Jak sprawdziła się u mnie maska w płachcie(kotek) z Bielendy
Hej Kochani! :)
Chce się z Wami podzielić opinią jak sprawdziła się u mnie maska w płachcie z Bielendy?
Od producenta...
Wyjątkowo wygodna w użyciu maseczka oczyszczająca w plastycznym płacie 3D idealnie dopasowuje się do kształtu twarzy. Śmieszny wizerunek Kotka wprawia w doskonały humor, a skóra w tym czasie oczyszcza się sama.
Maseczka to idealny sposób na oczyszczenie, odświeżenie i poprawę kondycji każdego rodzaju cery, zwłaszcza szarej, z niedoskonałościami, dająca natychmiastowy efekt wizualnej poprawy wyglądu naskórka. Zawiera:
- algi koralowe, które optymalnie nawilżają i wygładzają skórę, zapobiegają jej wiotczeniu,
- witaminę C, która wzmacnia i regeneruje skórę, wyrównuje jej koloryt, zmniejsza skłonność do przebarwień, dodaje cerze blasku,
- ekstrakt z wiśni, który odżywia i ujędrnia naskórek, łagodzi podrażnienia.
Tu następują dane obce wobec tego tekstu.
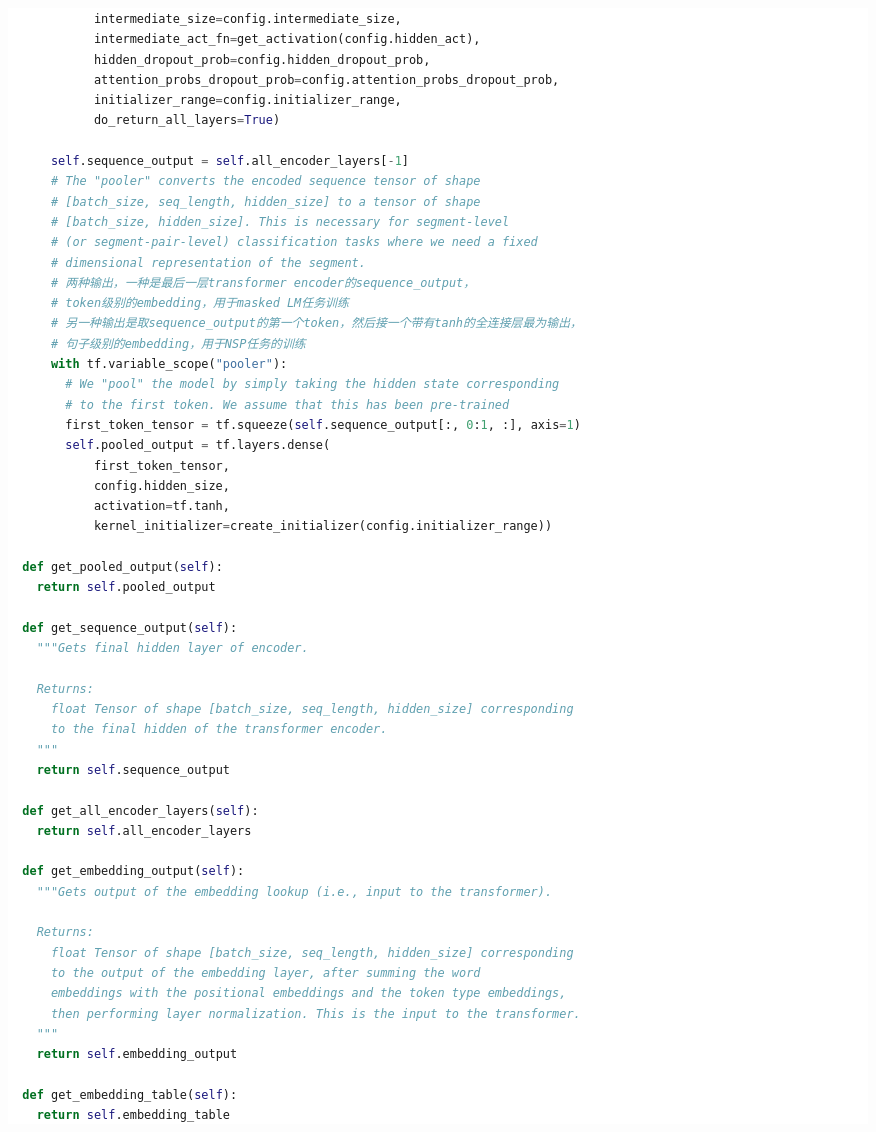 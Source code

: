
 ```python
            intermediate_size=config.intermediate_size,
            intermediate_act_fn=get_activation(config.hidden_act),
            hidden_dropout_prob=config.hidden_dropout_prob,
            attention_probs_dropout_prob=config.attention_probs_dropout_prob,
            initializer_range=config.initializer_range,
            do_return_all_layers=True)

      self.sequence_output = self.all_encoder_layers[-1]
      # The "pooler" converts the encoded sequence tensor of shape
      # [batch_size, seq_length, hidden_size] to a tensor of shape
      # [batch_size, hidden_size]. This is necessary for segment-level
      # (or segment-pair-level) classification tasks where we need a fixed
      # dimensional representation of the segment.
      # 两种输出，一种是最后一层transformer encoder的sequence_output，
      # token级别的embedding，用于masked LM任务训练
      # 另一种输出是取sequence_output的第一个token，然后接一个带有tanh的全连接层最为输出，
      # 句子级别的embedding，用于NSP任务的训练
      with tf.variable_scope("pooler"):
        # We "pool" the model by simply taking the hidden state corresponding
        # to the first token. We assume that this has been pre-trained
        first_token_tensor = tf.squeeze(self.sequence_output[:, 0:1, :], axis=1)
        self.pooled_output = tf.layers.dense(
            first_token_tensor,
            config.hidden_size,
            activation=tf.tanh,
            kernel_initializer=create_initializer(config.initializer_range))

  def get_pooled_output(self):
    return self.pooled_output

  def get_sequence_output(self):
    """Gets final hidden layer of encoder.

    Returns:
      float Tensor of shape [batch_size, seq_length, hidden_size] corresponding
      to the final hidden of the transformer encoder.
    """
    return self.sequence_output

  def get_all_encoder_layers(self):
    return self.all_encoder_layers

  def get_embedding_output(self):
    """Gets output of the embedding lookup (i.e., input to the transformer).

    Returns:
      float Tensor of shape [batch_size, seq_length, hidden_size] corresponding
      to the output of the embedding layer, after summing the word
      embeddings with the positional embeddings and the token type embeddings,
      then performing layer normalization. This is the input to the transformer.
    """
    return self.embedding_output

  def get_embedding_table(self):
    return self.embedding_table
```
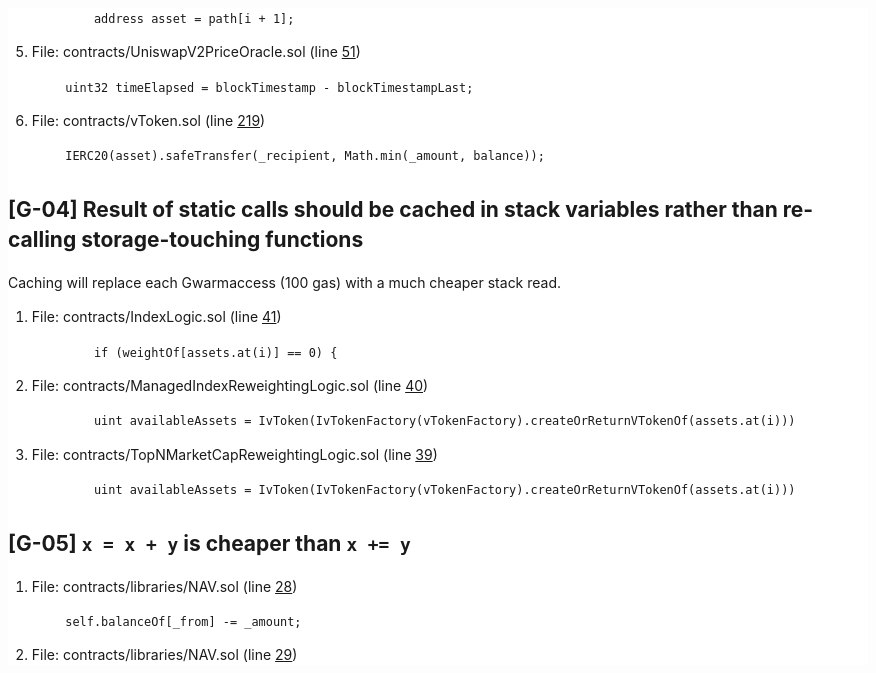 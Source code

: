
 ```solidity
            address asset = path[i + 1];
```

5.  File: contracts/UniswapV2PriceOracle.sol (line [51](https://github.com/code-423n4/2022-04-phuture/blob/594459d0865fb6603ba388b53f3f01648f5bb6fb/contracts/UniswapV2PriceOracle.sol#L51))

```solidity
        uint32 timeElapsed = blockTimestamp - blockTimestampLast;
```

6.  File: contracts/vToken.sol (line [219](https://github.com/code-423n4/2022-04-phuture/blob/594459d0865fb6603ba388b53f3f01648f5bb6fb/contracts/vToken.sol#L219))

```solidity
        IERC20(asset).safeTransfer(_recipient, Math.min(_amount, balance));
```

## [G-04] Result of static calls should be cached in stack variables rather than re-calling storage-touching functions

Caching will replace each Gwarmaccess (100 gas) with a much cheaper stack read.

1.  File: contracts/IndexLogic.sol (line [41](https://github.com/code-423n4/2022-04-phuture/blob/594459d0865fb6603ba388b53f3f01648f5bb6fb/contracts/IndexLogic.sol#L41))

```solidity
            if (weightOf[assets.at(i)] == 0) {
```

2.  File: contracts/ManagedIndexReweightingLogic.sol (line [40](https://github.com/code-423n4/2022-04-phuture/blob/594459d0865fb6603ba388b53f3f01648f5bb6fb/contracts/ManagedIndexReweightingLogic.sol#L40))

```solidity
            uint availableAssets = IvToken(IvTokenFactory(vTokenFactory).createOrReturnVTokenOf(assets.at(i)))
```

3.  File: contracts/TopNMarketCapReweightingLogic.sol (line [39](https://github.com/code-423n4/2022-04-phuture/blob/594459d0865fb6603ba388b53f3f01648f5bb6fb/contracts/TopNMarketCapReweightingLogic.sol#L39))

```solidity
            uint availableAssets = IvToken(IvTokenFactory(vTokenFactory).createOrReturnVTokenOf(assets.at(i)))
```

## [G-05] `x = x + y` is cheaper than `x += y`

1.  File: contracts/libraries/NAV.sol (line [28](https://github.com/code-423n4/2022-04-phuture/blob/594459d0865fb6603ba388b53f3f01648f5bb6fb/contracts/libraries/NAV.sol#L28))

```solidity
        self.balanceOf[_from] -= _amount;
```

2.  File: contracts/libraries/NAV.sol (line [29](https://github.com/code-423n4/2022-04-phuture/blob/594459d0865fb6603ba388b53f3f01648f5bb6fb/contracts/libraries/NAV.sol#L29))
W efekcie otrzymujemy piękną, pełną blasku, świeżą i gładką cerę o łagodnym, wyrównanym kolorycie.
Testowany dermatologicznie.
Jak sprawdziła się u mnie maska?
Maska u mnie się nie sprawdziła. Co prawda płachta dobrze przylegała do twarzy i lekko rozjaśniła mi twarz -to większych efektów nie zauważyłam. Płachta, która jest nasączona esencją- jest kleista.
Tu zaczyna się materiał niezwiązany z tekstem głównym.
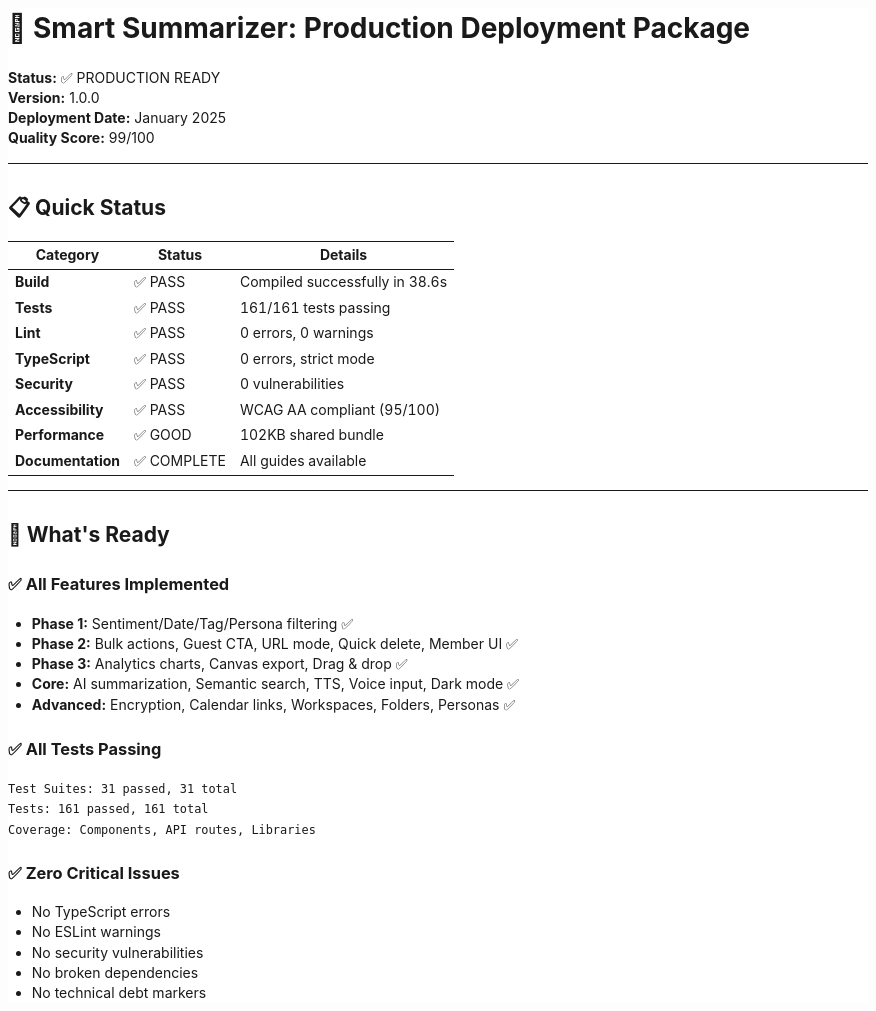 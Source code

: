 # 🎉 Smart Summarizer: Production Deployment Package

**Status:** ✅ PRODUCTION READY  
**Version:** 1.0.0  
**Deployment Date:** January 2025  
**Quality Score:** 99/100

---

## 📋 Quick Status

| Category | Status | Details |
|----------|--------|---------|
| **Build** | ✅ PASS | Compiled successfully in 38.6s |
| **Tests** | ✅ PASS | 161/161 tests passing |
| **Lint** | ✅ PASS | 0 errors, 0 warnings |
| **TypeScript** | ✅ PASS | 0 errors, strict mode |
| **Security** | ✅ PASS | 0 vulnerabilities |
| **Accessibility** | ✅ PASS | WCAG AA compliant (95/100) |
| **Performance** | ✅ GOOD | 102KB shared bundle |
| **Documentation** | ✅ COMPLETE | All guides available |

---

## 🚀 What's Ready

### ✅ All Features Implemented
- **Phase 1:** Sentiment/Date/Tag/Persona filtering ✅
- **Phase 2:** Bulk actions, Guest CTA, URL mode, Quick delete, Member UI ✅
- **Phase 3:** Analytics charts, Canvas export, Drag & drop ✅
- **Core:** AI summarization, Semantic search, TTS, Voice input, Dark mode ✅
- **Advanced:** Encryption, Calendar links, Workspaces, Folders, Personas ✅

### ✅ All Tests Passing
```
Test Suites: 31 passed, 31 total
Tests: 161 passed, 161 total
Coverage: Components, API routes, Libraries
```

### ✅ Zero Critical Issues
- No TypeScript errors
- No ESLint warnings
- No security vulnerabilities
- No broken dependencies
- No technical debt markers
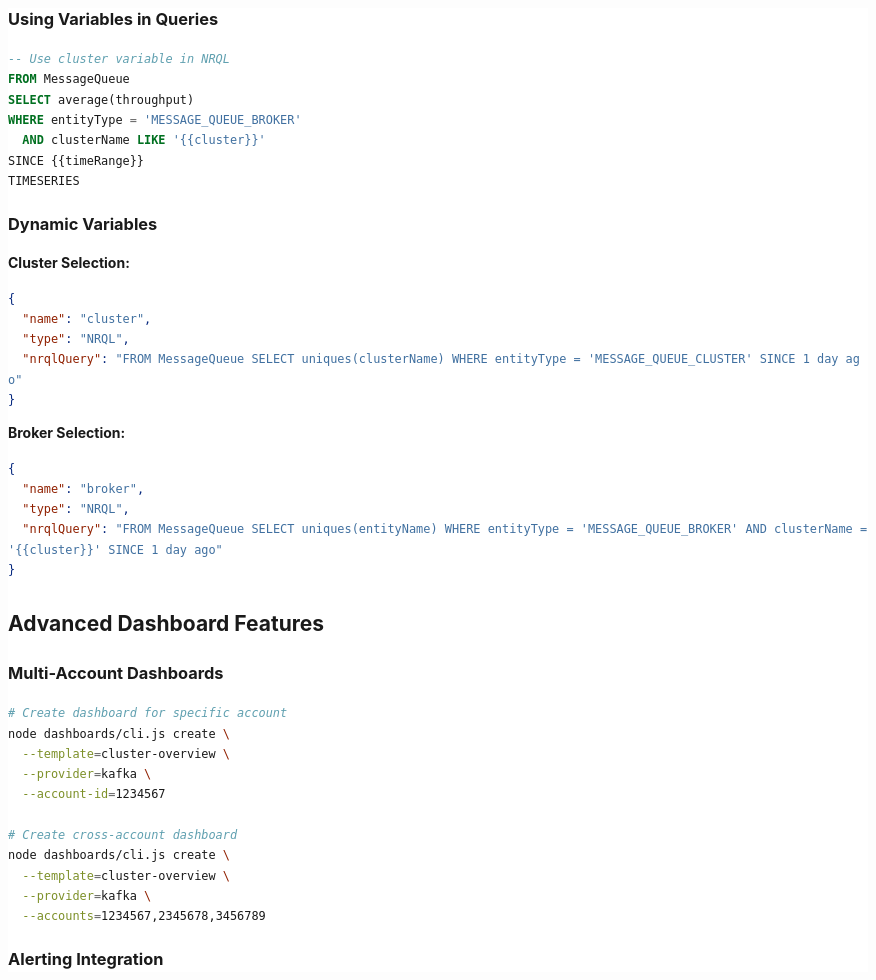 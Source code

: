 ### Using Variables in Queries

```sql
-- Use cluster variable in NRQL
FROM MessageQueue 
SELECT average(throughput) 
WHERE entityType = 'MESSAGE_QUEUE_BROKER' 
  AND clusterName LIKE '{{cluster}}'
SINCE {{timeRange}}
TIMESERIES
```

### Dynamic Variables

**Cluster Selection:**
```json
{
  "name": "cluster",
  "type": "NRQL",
  "nrqlQuery": "FROM MessageQueue SELECT uniques(clusterName) WHERE entityType = 'MESSAGE_QUEUE_CLUSTER' SINCE 1 day ago"
}
```

**Broker Selection:**
```json
{
  "name": "broker",
  "type": "NRQL", 
  "nrqlQuery": "FROM MessageQueue SELECT uniques(entityName) WHERE entityType = 'MESSAGE_QUEUE_BROKER' AND clusterName = '{{cluster}}' SINCE 1 day ago"
}
```

## Advanced Dashboard Features

### Multi-Account Dashboards

```bash
# Create dashboard for specific account
node dashboards/cli.js create \
  --template=cluster-overview \
  --provider=kafka \
  --account-id=1234567

# Create cross-account dashboard
node dashboards/cli.js create \
  --template=cluster-overview \
  --provider=kafka \
  --accounts=1234567,2345678,3456789
```

### Alerting Integration
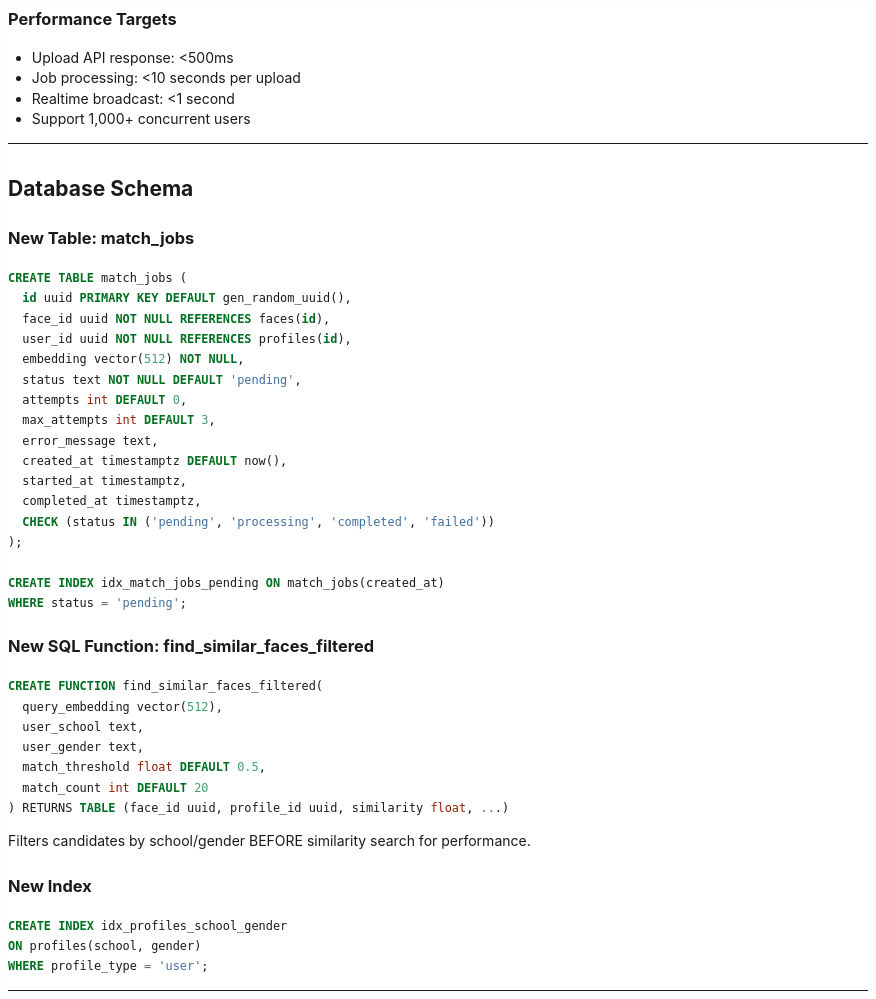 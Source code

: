 ### Performance Targets

- Upload API response: <500ms
- Job processing: <10 seconds per upload
- Realtime broadcast: <1 second
- Support 1,000+ concurrent users

---

## Database Schema

### New Table: match_jobs

```sql
CREATE TABLE match_jobs (
  id uuid PRIMARY KEY DEFAULT gen_random_uuid(),
  face_id uuid NOT NULL REFERENCES faces(id),
  user_id uuid NOT NULL REFERENCES profiles(id),
  embedding vector(512) NOT NULL,
  status text NOT NULL DEFAULT 'pending',
  attempts int DEFAULT 0,
  max_attempts int DEFAULT 3,
  error_message text,
  created_at timestamptz DEFAULT now(),
  started_at timestamptz,
  completed_at timestamptz,
  CHECK (status IN ('pending', 'processing', 'completed', 'failed'))
);

CREATE INDEX idx_match_jobs_pending ON match_jobs(created_at)
WHERE status = 'pending';
```

### New SQL Function: find_similar_faces_filtered

```sql
CREATE FUNCTION find_similar_faces_filtered(
  query_embedding vector(512),
  user_school text,
  user_gender text,
  match_threshold float DEFAULT 0.5,
  match_count int DEFAULT 20
) RETURNS TABLE (face_id uuid, profile_id uuid, similarity float, ...)
```

Filters candidates by school/gender BEFORE similarity search for performance.

### New Index

```sql
CREATE INDEX idx_profiles_school_gender
ON profiles(school, gender)
WHERE profile_type = 'user';
```

---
Producent pisze aby po wyznaczonych min zdjąć maskę i pozostawić esencję na twarzy albo zmyć letnią wodą. Ja nie zmyłam tej esencji tylko wklepałam w skórę, ale później żałowałam że nie zmyłam esencji z twarzy-miałam po tym kleistą twarz a tego uczucia nie lubie. Kupiłam ten produkt, ponieważ byłam ciekawa jak maska działa oraz przyciągnęło mnie jej opakowanie. Jednak w kosmetykach nie jest najważniejsze opakowanie a działanie-Tutaj niestety brak działania. Jeśli chodzi o porównanie to zdecydowanie maski w płachcie koreańskie są lepsze. Ja osobiście maski nie polecam -jednak to jest moje zdanie, ale wy zawsze możecie sami ocenić czy maska Wam pasuje czy nie.